**Exercise**:
Which lines of the records below contain the word "with"? Report each of them in full.

*** Material to process ***

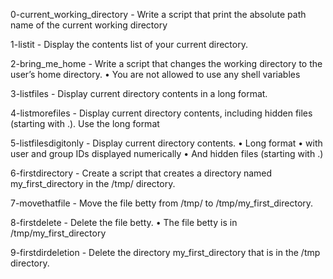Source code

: 0-current_working_directory - Write a script that print the absolute path name of the current working directory

1-listit - Display the contents list of your current directory.

2-bring_me_home - Write a script that changes the working directory to the user’s home directory.
      • You are not allowed to use any shell variables

3-listfiles - Display current directory contents in a long format.

4-listmorefiles - Display current directory contents, including hidden files (starting with .). Use the long format

5-listfilesdigitonly - Display current directory contents.
	• Long format
	• with user and group IDs displayed numerically
	• And hidden files (starting with .)

6-firstdirectory - Create a script that creates a directory named my_first_directory in the /tmp/ directory.

7-movethatfile - Move the file betty from /tmp/ to /tmp/my_first_directory.

8-firstdelete - Delete the file betty.
       • The file betty is in /tmp/my_first_directory

9-firstdirdeletion - Delete the directory my_first_directory that is in the /tmp directory.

***

**Result of this task**:
4-listmorefiles - Display current directory contents, including hidden files (starting with .). Use the long format
	• with user and group IDs displayed numerically
	• And hidden files (starting with .)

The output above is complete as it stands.